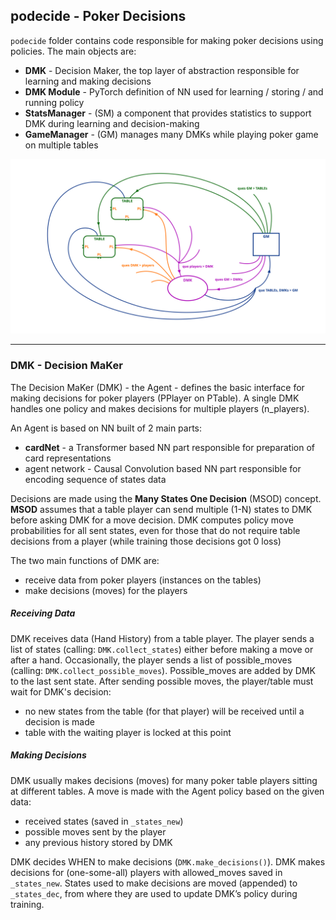 ## podecide - Poker Decisions

`podecide` folder contains code responsible for making poker decisions using policies. The main objects are:

- **DMK** - Decision Maker, the top layer of abstraction responsible for learning and making decisions
- **DMK Module** - PyTorch definition of NN used for learning / storing / and running policy
- **StatsManager** - (SM) a component that provides statistics to support DMK during learning and decision-making
- **GameManager** - (GM) manages many DMKs while playing poker game on multiple tables

![](../images/pypoks_ques.png)

---

### DMK - Decision MaKer

The Decision MaKer (DMK) - the Agent - defines the basic interface for making decisions for poker players (PPlayer on PTable).
A single DMK handles one policy and makes decisions for multiple players (n_players).

An Agent is based on NN built of 2 main parts:
- **cardNet** - a Transformer based NN part responsible for preparation of card representations
- agent network - Causal Convolution based NN part responsible for encoding sequence of states data

Decisions are made using the **Many States One Decision** (MSOD) concept.
**MSOD** assumes that a table player can send multiple (1-N) states to DMK before asking DMK for a move decision.
DMK computes policy move probabilities for all sent states, even for those
that do not require table decisions from a player (while training those decisions got 0 loss)

The two main functions of DMK are:
- receive data from poker players (instances on the tables)
- make decisions (moves) for the players

##### Receiving Data
DMK receives data (Hand History) from a table player. The player sends a list of states (calling: `DMK.collect_states`)
either before making a move or after a hand. Occasionally, the player sends a list of possible_moves
(calling: `DMK.collect_possible_moves`). Possible_moves are added by DMK to the last sent state.
After sending possible moves, the player/table must wait for DMK's decision:
- no new states from the table (for that player) will be received until a decision is made
- table with the waiting player is locked at this point

##### Making Decisions
DMK usually makes decisions (moves) for many poker table players sitting at different tables.
A move is made with the Agent policy based on the given data:
- received states (saved in `_states_new`)
- possible moves sent by the player
- any previous history stored by DMK

DMK decides WHEN to make decisions (`DMK.make_decisions()`). DMK makes decisions for (one-some-all) players
with allowed_moves saved in `_states_new`. States used to make decisions are moved (appended)
to `_states_dec`, from where they are used to update DMK’s policy during training.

■ **What this task involves**:
Reply with an exact copy of the lines running from the one containing "- table with" through the end of the entries above, both ends included.

■ **Response to the task**:
- table with the waiting player is locked at this point

##### Making Decisions
DMK usually makes decisions (moves) for many poker table players sitting at different tables.
A move is made with the Agent policy based on the given data:
- received states (saved in `_states_new`)
- possible moves sent by the player
- any previous history stored by DMK

DMK decides WHEN to make decisions (`DMK.make_decisions()`). DMK makes decisions for (one-some-all) players
with allowed_moves saved in `_states_new`. States used to make decisions are moved (appended)
to `_states_dec`, from where they are used to update DMK’s policy during training.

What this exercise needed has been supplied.